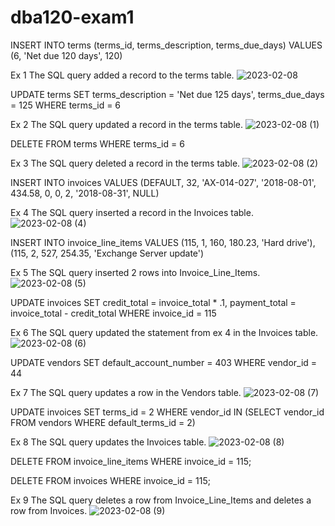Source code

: # dba120-exam1
INSERT INTO terms (terms_id, terms_description, terms_due_days) VALUES (6, 'Net due 120 days', 120)


Ex 1 The SQL query added a record to the terms table.
![2023-02-08](https://user-images.githubusercontent.com/122293091/217681256-63805e6a-6685-4f91-ae8c-48cb50b061e7.png)

UPDATE terms
SET terms_description = 'Net due 125 days',
    terms_due_days = 125
WHERE terms_id = 6


Ex 2 The SQL query updated a record in the terms table.
![2023-02-08 (1)](https://user-images.githubusercontent.com/122293091/217686073-fa5e0719-136a-4734-a162-e18d1cebce52.png)

DELETE FROM terms
WHERE terms_id = 6

Ex 3 The SQL query deleted a record in the terms table.
![2023-02-08 (2)](https://user-images.githubusercontent.com/122293091/217687039-096dfbd5-2565-44aa-b068-25228fe6a117.png)

INSERT INTO invoices
VALUES (DEFAULT, 32, 'AX-014-027', '2018-08-01', 434.58, 0, 0,
        2, '2018-08-31', NULL)

Ex 4 The SQL query inserted a record in the Invoices table.
![2023-02-08 (4)](https://user-images.githubusercontent.com/122293091/217689248-bcb36f79-70b6-4a76-b2a8-b4c3f9ba2664.png)

INSERT INTO invoice_line_items VALUES
    (115, 1, 160, 180.23, 'Hard drive'),
    (115, 2, 527, 254.35, 'Exchange Server update')

Ex 5 The SQL query inserted 2 rows into Invoice_Line_Items.
![2023-02-08 (5)](https://user-images.githubusercontent.com/122293091/217691003-89fdc9bf-1553-45a1-accd-5fb203c1d1b1.png)

UPDATE invoices
SET credit_total = invoice_total * .1,
    payment_total = invoice_total - credit_total
WHERE invoice_id = 115

Ex 6 The SQL query updated the statement from ex 4 in the Invoices table.
![2023-02-08 (6)](https://user-images.githubusercontent.com/122293091/217692105-e2eb8a43-350f-4c46-8e2b-8f06a6abc3d6.png)

UPDATE vendors
SET default_account_number = 403
WHERE vendor_id = 44

Ex 7 The SQL query updates a row in the Vendors table.
![2023-02-08 (7)](https://user-images.githubusercontent.com/122293091/217692795-9b7e6ec7-b854-4a84-bc9b-65f9e5dcaec1.png)

UPDATE invoices
SET terms_id = 2
WHERE vendor_id IN
    (SELECT vendor_id
     FROM vendors
     WHERE default_terms_id = 2)

Ex 8 The SQL query updates the Invoices table.
![2023-02-08 (8)](https://user-images.githubusercontent.com/122293091/217694200-1caf44ee-a5db-4c26-b545-034c88b60207.png)

DELETE FROM invoice_line_items
WHERE invoice_id = 115;

DELETE FROM invoices
WHERE invoice_id = 115;

Ex 9 The SQL query deletes a row from Invoice_Line_Items and deletes a row from Invoices.
![2023-02-08 (9)](https://user-images.githubusercontent.com/122293091/217696324-5dbbe7d7-f311-4c2f-9cd2-882c9885b3c6.png)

-------------------------

Exercise instructions:
Among the records above, a stretch begins at the line containing "INSERT INTO terms" and ends at the line containing "Ex 3 The SQL". Restate that stretch word for word, and nothing else.

Response area:
INSERT INTO terms (terms_id, terms_description, terms_due_days) VALUES (6, 'Net due 120 days', 120)


Ex 1 The SQL query added a record to the terms table.
![2023-02-08](https://user-images.githubusercontent.com/122293091/217681256-63805e6a-6685-4f91-ae8c-48cb50b061e7.png)

UPDATE terms
SET terms_description = 'Net due 125 days',
    terms_due_days = 125
WHERE terms_id = 6


Ex 2 The SQL query updated a record in the terms table.
![2023-02-08 (1)](https://user-images.githubusercontent.com/122293091/217686073-fa5e0719-136a-4734-a162-e18d1cebce52.png)

DELETE FROM terms
WHERE terms_id = 6

Ex 3 The SQL query deleted a record in the terms table.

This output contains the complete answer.